# CS3 install Windows 7



## removed92309d (Aug 19, 2009)

A friend of mine finally convinced me to install Windows 7, and he had good reason to. This OS really lives up to the hype thats been going on...but, Im having trouble installing an ESSENTIAL program(s) to this great OS, Adobe CS3 Design Premium. I installed Windows 7 (32-bit) from a DVD, with the product key, which I think is the "clean install" Ive been hearing about. I read something that says Windows 7 doesn't recognize a certain file associated with Cs3, maybe thats why it wont load. I m running on a pentium 4, with 2.75GB of ram, 32 bit.


- When I insert the software DVD, the autoplay feature pops up, then Windows "User Account Control" asks me if I want to allow the changes.


- I click "Yes," and then the "Adobe Creative Suite 3 Design Premium" window pops up and gives me the option to: Install CS3 Design Premium; Install Adobe Acrobat 8; and Browse CD.


- I choose "Install CS3" and then a window "Initializing Adobe Creative Suite 3 Design Premium" with a progress bar.


- The bar fills up, but when it finishes nothing happens.


I checked the tasked manager and see that, that adobe setup.exe is running somehow, but nothing happens.
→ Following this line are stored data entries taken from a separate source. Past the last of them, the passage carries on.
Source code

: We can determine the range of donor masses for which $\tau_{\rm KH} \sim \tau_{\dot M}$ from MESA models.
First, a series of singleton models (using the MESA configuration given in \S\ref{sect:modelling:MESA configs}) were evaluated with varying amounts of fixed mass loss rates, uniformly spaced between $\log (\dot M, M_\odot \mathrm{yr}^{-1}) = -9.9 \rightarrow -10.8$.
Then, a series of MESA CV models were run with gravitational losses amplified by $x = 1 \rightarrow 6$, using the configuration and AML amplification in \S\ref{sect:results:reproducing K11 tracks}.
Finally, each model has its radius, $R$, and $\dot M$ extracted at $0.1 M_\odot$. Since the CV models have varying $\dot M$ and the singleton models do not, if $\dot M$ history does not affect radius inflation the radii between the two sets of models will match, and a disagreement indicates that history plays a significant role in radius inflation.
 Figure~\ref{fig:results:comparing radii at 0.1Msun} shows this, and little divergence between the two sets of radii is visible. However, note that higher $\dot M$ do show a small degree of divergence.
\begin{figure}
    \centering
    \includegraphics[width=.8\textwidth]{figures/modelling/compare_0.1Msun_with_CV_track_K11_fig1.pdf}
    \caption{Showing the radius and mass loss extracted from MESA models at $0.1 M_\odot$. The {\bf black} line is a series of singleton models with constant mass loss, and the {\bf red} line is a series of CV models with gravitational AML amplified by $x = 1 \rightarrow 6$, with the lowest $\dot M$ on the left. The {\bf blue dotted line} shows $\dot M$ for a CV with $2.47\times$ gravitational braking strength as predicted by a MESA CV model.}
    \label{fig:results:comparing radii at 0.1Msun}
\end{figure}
I have search on Adobe forums and google for possible solutions, but nothing has worked so far. I have tried:


- Runnning the setup application from the DVD (in Adobe Design Premium CS3 folder) as "Administrator"

- Ran "wincs3clean," to remove any existing adobe programs from the system.

- Ran ccleaner, to fix/repair any registry problems or anything else.

- Tried copying the content of the DVD onto the desktop and run it as Admin.

- Used the command.exe (as admin) and ran the "regsvr32 jscript.dll" and "regsvr32 vb(something)"

- Ran Windows 7 in "simplified" mode, where I disabled any services/processes from interferring with the setup, through the msconfig feature.

- Cleared the Windows temporary files, as this was a solution for Vista, I thought might work.

- Tried updating my drivers, everything was uptodate.

- Called Adobe Technical support, waited about 30 mins, and then was told "Adobe does not support Windows 7, so the install may or maynot work." (They could help if they wanted to).

- Tried restarting in a previous version, to see if it would install, but the admin password that I had before isnt working now for some reason.

Ive seen reports of people having Adobe CS3 installed on Windows 7 and working fine, so I know its possible. Its just frustrating that I cant get it to work. Somebody (bodies), please help me. Let me know if there is any other info needed. Ive struggling with this for some time now.


Thanks A-Mil in advance,

Gary D.


----------



## blah789 (Aug 25, 2008)

You seem to have tried everything. I'd only have known to try run as admin (the setup program) but not much else.
It might simply not work. Consider the OS is all new and everything, they didn't test every software program out there yet.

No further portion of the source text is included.